• Work instructions: The answer is the number of lines in the data that contain the word "часов"; give it alone.

• Data for processing:
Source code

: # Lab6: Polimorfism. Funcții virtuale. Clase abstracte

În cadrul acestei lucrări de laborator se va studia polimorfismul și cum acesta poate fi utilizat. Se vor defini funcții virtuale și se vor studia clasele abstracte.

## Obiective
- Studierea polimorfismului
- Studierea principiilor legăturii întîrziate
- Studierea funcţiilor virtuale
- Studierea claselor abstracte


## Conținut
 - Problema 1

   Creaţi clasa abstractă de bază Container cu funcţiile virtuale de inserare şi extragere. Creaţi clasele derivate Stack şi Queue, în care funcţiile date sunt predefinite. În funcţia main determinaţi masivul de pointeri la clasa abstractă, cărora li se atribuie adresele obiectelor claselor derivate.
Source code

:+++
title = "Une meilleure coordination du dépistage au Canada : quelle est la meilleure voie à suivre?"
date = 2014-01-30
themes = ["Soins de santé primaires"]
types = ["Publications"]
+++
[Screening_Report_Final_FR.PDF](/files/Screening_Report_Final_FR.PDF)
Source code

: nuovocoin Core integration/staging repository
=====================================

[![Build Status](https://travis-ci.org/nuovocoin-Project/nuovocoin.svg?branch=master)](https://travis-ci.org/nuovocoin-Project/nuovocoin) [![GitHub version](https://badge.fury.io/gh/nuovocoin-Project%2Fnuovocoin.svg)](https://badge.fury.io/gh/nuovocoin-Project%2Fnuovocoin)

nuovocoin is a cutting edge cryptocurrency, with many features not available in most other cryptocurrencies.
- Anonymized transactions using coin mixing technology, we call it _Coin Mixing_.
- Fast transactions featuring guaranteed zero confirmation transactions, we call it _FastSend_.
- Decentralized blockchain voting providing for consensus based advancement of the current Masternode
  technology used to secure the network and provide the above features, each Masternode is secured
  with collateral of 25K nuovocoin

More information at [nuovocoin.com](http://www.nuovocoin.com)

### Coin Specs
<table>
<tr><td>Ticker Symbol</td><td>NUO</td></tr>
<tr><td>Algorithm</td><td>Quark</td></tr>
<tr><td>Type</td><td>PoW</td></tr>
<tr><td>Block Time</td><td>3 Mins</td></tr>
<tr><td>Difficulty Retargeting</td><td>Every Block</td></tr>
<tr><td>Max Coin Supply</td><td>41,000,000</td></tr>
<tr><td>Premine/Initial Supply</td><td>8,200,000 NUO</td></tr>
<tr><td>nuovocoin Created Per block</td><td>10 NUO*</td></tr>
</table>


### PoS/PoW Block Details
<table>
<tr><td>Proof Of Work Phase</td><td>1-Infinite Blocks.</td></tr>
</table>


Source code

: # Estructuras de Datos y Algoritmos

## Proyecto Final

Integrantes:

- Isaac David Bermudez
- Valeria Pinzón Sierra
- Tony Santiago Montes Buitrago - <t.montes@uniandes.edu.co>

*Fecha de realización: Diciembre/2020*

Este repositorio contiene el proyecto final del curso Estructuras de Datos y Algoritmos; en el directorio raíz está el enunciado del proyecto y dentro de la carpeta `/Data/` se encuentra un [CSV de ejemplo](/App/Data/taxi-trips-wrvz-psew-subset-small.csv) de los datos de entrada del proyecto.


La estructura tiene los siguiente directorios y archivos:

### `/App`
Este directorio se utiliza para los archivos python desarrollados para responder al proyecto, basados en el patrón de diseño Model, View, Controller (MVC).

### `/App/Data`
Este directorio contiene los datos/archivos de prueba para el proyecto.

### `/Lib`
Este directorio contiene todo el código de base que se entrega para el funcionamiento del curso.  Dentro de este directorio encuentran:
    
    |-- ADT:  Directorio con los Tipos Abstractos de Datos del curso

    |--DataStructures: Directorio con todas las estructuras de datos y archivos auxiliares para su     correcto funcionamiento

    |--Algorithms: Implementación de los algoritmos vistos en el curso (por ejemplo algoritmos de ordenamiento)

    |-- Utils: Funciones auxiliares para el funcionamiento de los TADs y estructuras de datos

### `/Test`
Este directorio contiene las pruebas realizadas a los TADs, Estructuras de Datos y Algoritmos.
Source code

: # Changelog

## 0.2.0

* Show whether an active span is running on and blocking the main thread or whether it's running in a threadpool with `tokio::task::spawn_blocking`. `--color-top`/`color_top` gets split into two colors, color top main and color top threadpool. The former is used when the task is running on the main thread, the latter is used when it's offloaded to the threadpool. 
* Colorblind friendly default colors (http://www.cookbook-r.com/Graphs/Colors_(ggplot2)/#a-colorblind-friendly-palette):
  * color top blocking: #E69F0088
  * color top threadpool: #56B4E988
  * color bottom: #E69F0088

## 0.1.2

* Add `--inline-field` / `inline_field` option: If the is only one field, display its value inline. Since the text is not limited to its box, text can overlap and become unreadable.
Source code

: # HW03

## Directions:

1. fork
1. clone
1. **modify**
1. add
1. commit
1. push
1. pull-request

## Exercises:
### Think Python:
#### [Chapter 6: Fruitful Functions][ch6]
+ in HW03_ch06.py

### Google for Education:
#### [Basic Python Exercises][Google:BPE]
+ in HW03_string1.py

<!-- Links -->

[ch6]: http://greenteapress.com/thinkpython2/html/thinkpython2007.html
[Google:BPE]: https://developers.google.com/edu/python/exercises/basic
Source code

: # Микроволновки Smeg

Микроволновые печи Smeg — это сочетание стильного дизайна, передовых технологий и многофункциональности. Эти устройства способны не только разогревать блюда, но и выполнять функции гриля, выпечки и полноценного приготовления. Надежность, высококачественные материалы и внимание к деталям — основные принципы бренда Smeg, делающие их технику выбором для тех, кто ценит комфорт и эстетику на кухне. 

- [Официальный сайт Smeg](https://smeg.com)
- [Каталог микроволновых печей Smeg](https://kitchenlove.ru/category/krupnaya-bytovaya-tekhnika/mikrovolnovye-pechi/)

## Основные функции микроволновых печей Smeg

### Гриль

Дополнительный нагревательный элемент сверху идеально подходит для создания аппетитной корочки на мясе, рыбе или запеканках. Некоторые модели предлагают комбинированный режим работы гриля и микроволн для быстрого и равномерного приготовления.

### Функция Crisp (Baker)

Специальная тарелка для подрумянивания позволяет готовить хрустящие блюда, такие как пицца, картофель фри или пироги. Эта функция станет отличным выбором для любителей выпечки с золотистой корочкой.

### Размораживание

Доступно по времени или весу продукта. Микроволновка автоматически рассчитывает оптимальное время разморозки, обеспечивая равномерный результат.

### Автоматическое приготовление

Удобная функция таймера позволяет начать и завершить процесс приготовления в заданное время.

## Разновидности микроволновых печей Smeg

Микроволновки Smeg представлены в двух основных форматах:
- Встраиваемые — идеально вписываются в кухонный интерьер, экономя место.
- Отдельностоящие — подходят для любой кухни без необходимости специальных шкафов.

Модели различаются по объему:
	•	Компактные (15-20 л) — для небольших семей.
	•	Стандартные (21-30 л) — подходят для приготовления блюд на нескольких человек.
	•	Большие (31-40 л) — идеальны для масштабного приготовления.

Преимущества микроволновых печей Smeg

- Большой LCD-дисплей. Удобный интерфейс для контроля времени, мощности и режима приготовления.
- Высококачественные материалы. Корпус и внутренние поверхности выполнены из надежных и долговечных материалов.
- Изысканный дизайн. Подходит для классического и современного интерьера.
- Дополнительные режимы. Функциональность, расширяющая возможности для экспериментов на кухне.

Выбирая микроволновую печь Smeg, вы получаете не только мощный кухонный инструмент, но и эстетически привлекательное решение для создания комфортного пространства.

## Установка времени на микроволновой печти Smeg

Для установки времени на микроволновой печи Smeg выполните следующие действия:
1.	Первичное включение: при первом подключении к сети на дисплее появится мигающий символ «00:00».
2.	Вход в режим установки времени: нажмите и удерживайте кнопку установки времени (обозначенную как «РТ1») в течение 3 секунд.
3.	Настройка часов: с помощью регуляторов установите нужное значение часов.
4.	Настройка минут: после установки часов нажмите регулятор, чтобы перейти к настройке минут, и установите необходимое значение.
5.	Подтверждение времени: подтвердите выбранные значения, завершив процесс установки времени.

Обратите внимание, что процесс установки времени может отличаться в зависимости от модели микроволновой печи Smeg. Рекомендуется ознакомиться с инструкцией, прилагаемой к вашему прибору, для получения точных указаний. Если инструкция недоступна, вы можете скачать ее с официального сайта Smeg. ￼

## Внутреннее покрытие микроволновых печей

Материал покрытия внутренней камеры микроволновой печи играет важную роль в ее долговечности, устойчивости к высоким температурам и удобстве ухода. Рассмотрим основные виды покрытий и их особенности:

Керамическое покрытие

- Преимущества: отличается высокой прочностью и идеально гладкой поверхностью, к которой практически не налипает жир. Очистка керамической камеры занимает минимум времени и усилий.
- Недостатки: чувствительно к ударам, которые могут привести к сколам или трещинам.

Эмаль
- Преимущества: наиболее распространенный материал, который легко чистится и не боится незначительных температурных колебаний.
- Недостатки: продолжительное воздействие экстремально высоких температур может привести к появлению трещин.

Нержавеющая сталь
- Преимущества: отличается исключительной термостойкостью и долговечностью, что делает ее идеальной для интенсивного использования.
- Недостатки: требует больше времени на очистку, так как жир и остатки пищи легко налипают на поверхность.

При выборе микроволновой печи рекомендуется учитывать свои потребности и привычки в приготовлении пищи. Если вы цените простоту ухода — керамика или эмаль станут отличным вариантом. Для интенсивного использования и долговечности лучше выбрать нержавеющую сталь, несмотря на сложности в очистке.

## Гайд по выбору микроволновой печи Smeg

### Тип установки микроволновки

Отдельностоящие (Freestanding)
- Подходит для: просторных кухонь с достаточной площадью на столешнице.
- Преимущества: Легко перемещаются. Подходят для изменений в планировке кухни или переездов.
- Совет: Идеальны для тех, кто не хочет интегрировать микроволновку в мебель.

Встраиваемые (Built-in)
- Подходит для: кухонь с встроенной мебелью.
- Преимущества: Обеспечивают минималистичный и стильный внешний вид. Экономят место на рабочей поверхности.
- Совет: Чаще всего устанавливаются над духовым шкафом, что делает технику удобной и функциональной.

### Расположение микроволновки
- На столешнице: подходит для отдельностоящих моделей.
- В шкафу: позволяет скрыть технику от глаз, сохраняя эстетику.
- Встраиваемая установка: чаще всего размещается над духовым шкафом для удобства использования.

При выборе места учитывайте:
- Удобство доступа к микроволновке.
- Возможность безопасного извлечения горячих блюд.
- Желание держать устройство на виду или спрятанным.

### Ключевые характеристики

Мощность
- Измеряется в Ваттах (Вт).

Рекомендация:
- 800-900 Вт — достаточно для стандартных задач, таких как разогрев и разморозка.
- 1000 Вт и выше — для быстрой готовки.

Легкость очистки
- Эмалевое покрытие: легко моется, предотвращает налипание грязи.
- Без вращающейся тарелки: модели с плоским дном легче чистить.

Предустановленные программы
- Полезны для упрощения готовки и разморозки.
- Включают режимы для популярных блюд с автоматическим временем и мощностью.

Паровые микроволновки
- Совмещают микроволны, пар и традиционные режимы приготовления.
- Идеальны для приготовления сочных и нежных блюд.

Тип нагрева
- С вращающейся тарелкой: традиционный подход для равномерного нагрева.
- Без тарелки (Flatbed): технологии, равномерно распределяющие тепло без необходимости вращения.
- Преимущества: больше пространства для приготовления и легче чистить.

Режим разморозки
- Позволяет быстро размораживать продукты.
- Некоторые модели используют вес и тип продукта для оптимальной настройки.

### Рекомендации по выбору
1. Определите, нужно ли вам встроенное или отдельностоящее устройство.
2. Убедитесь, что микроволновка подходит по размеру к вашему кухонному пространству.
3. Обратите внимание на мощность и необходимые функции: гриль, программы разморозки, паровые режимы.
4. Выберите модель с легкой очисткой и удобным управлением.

• Output: 2